Collected data:
════════════════════
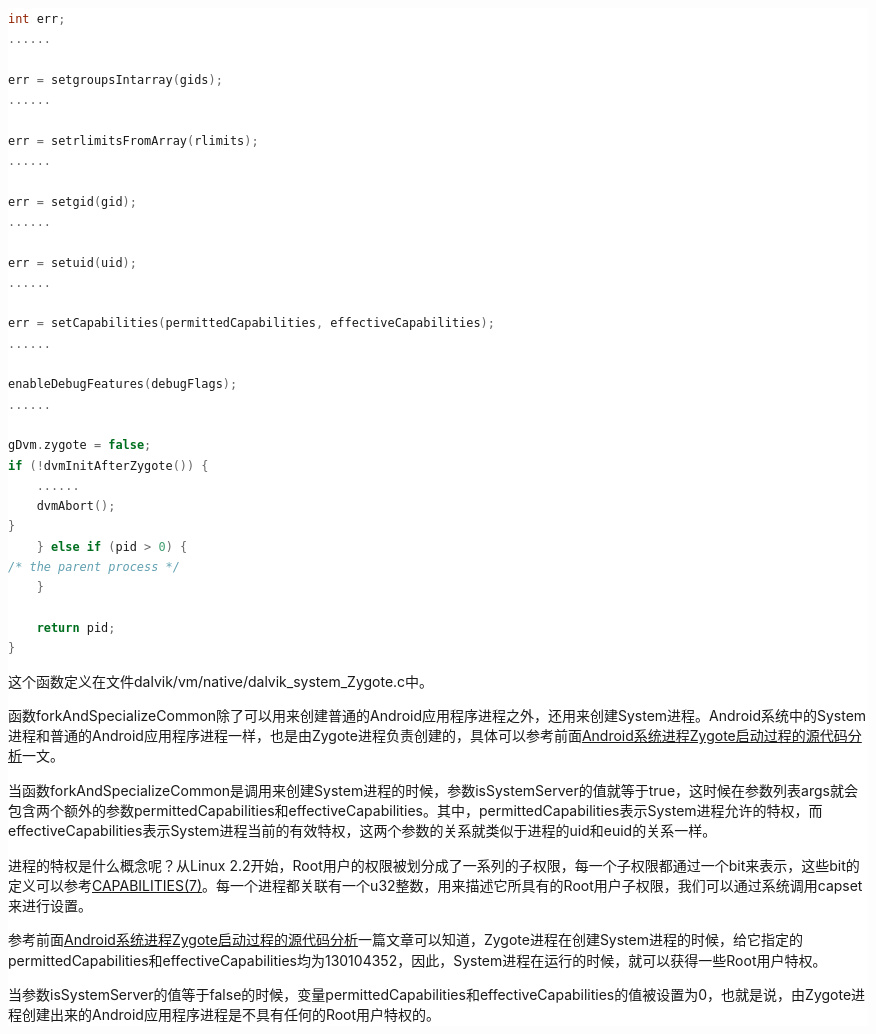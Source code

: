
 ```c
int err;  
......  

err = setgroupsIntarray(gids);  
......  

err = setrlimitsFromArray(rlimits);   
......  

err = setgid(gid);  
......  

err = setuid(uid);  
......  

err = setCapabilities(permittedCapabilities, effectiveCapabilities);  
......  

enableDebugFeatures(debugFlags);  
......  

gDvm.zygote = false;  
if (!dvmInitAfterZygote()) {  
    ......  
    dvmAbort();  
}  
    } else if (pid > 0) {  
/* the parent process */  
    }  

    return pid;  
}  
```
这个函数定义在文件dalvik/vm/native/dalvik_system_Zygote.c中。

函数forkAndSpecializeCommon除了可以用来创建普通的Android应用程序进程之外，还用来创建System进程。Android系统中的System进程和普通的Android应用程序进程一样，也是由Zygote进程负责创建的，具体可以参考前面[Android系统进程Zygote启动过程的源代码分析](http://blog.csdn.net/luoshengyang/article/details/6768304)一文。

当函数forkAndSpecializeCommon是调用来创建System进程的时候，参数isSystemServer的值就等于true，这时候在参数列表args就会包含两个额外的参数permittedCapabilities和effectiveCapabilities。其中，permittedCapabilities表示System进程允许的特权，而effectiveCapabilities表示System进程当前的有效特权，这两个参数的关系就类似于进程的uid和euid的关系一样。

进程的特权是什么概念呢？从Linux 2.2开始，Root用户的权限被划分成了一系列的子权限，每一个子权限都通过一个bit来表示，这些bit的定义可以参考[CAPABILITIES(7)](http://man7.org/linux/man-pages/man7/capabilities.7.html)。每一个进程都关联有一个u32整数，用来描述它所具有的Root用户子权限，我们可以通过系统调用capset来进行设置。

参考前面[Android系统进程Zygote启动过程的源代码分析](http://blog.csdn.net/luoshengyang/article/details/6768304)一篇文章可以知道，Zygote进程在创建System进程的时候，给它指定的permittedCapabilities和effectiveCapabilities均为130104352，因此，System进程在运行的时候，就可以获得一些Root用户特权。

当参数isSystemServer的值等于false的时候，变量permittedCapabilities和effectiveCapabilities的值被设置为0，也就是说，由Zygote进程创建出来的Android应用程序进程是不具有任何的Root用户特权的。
════════════════════
Copy out all the lines of the records that include "luoshengyang".

▶ **Answer to this problem**
函数forkAndSpecializeCommon除了可以用来创建普通的Android应用程序进程之外，还用来创建System进程。Android系统中的System进程和普通的Android应用程序进程一样，也是由Zygote进程负责创建的，具体可以参考前面[Android系统进程Zygote启动过程的源代码分析](http://blog.csdn.net/luoshengyang/article/details/6768304)一文。
参考前面[Android系统进程Zygote启动过程的源代码分析](http://blog.csdn.net/luoshengyang/article/details/6768304)一篇文章可以知道，Zygote进程在创建System进程的时候，给它指定的permittedCapabilities和effectiveCapabilities均为130104352，因此，System进程在运行的时候，就可以获得一些Root用户特权。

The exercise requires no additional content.